WORK TO COMPLETE>
Look through the records below, and copy out every line that holds the string "overview".

RECORDS PROVIDED>

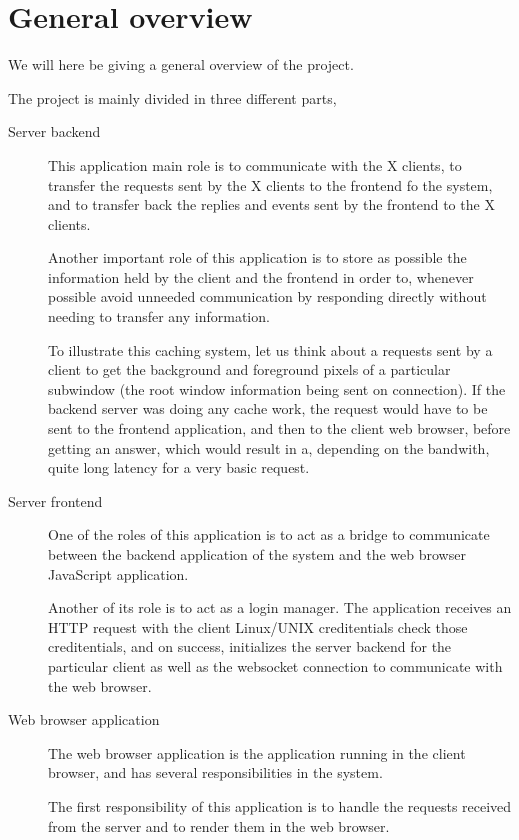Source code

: \section{General overview}
We will here be giving a general overview of the project.

The project is mainly divided in three different parts, 
\begin{description}
\item[Server backend]
  This application main role is to communicate with the X clients, 
  to transfer the requests sent by the X clients to the frontend fo the system, 
  and to transfer back the replies and events sent by the frontend to the 
  X clients. 
  
  Another important role of this application is to store as possible 
  the information held by the client and the frontend in order to, whenever 
  possible avoid unneeded communication by responding directly without 
  needing to transfer any information.

  To illustrate this caching system, let us think about a requests sent by a 
  client to get the background and foreground pixels of a particular 
  subwindow (the root window information being sent on connection). If the 
  backend server was doing any cache work, the request would have to be 
  sent to the frontend application, and then to the client web browser, before 
  getting an answer, which would result in a, depending on the bandwith, 
  quite long latency for a very basic request.   
  
\item[Server frontend]
  One of the roles of this application  is to act as a bridge to
  communicate between the backend application of the system 
  and the web browser JavaScript application.

  Another of its role is to act as a login manager. The application 
  receives an HTTP request with the client Linux/UNIX creditentials 
  check those creditentials, and on success, initializes the server 
  backend for the particular client as well as the websocket connection 
  to communicate with the web browser.
\item[Web browser application]
  The web browser application is the application running in the client 
  browser, and has several responsibilities in the system.

  The first responsibility of this application is to handle the 
  requests received from the server and to render them in the web 
  browser.
\end{description}



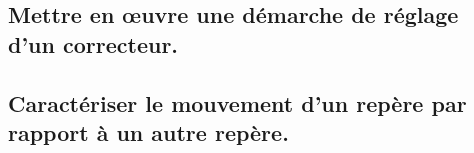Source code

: \documentclass[10pt,fleqn]{book}
\newcommand{\repRel}{../..}
\newcommand{\repStyle}{\repRel/Style}
\newcommand{\td}{fichier_td}
\newcommand{\repExos}{\repRel/ExercicesCompetences}
\newcommand{\repExo}{dossier}
\begin{document}
\subsection{Mettre en œuvre une démarche de réglage d’un correcteur.} 

\begin{multicols}{2} 

\renewcommand{\repExo}{\repExos/C2_MettreEnOeuvreDemarche/C2_04_Correcteurs/65_Eclipse}
\renewcommand{\td}{65_Eclipse}
\graphicspath{{\repStyle/png/}{\repExo/images/}}


\renewcommand{\repExo}{\repExos/C2_MettreEnOeuvreDemarche/C2_04_Correcteurs/65_Eclipse_02}
\renewcommand{\td}{65_Eclipse_02}
\graphicspath{{\repStyle/png/}{\repExo/images/}}


\renewcommand{\repExo}{\repExos/C2_MettreEnOeuvreDemarche/C2_04_Correcteurs/65_Eclipse_03}
\renewcommand{\td}{65_Eclipse_03}
\graphicspath{{\repStyle/png/}{\repExo/images/}}


\renewcommand{\repExo}{\repExos/C2_MettreEnOeuvreDemarche/C2_04_Correcteurs/66_Micromanipulateur}
\renewcommand{\td}{66_Micromanipulateur}
\graphicspath{{\repStyle/png/}{\repExo/images/}}


\renewcommand{\repExo}{\repExos/C2_MettreEnOeuvreDemarche/C2_04_Correcteurs/67_PompeTurbo}
\renewcommand{\td}{67_PompeTurbo}
\graphicspath{{\repStyle/png/}{\repExo/images/}}


\renewcommand{\repExo}{\repExos/C2_MettreEnOeuvreDemarche/C2_04_Correcteurs/68_Roburoc}
\renewcommand{\td}{68_Roburoc}
\graphicspath{{\repStyle/png/}{\repExo/images/}}


\renewcommand{\repExo}{\repExos/C2_MettreEnOeuvreDemarche/C2_04_Correcteurs/70_Hublex}
\renewcommand{\td}{70_Hublex}
\graphicspath{{\repStyle/png/}{\repExo/images/}}


\end{multicols}

\subsection{Caractériser le mouvement d’un repère par rapport à un autre repère.} 

\begin{multicols}{2} 

\end{multicols}
\end{document}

RESPONSE TO THIS EXERCISE>
: \section{General overview}
We will here be giving a general overview of the project.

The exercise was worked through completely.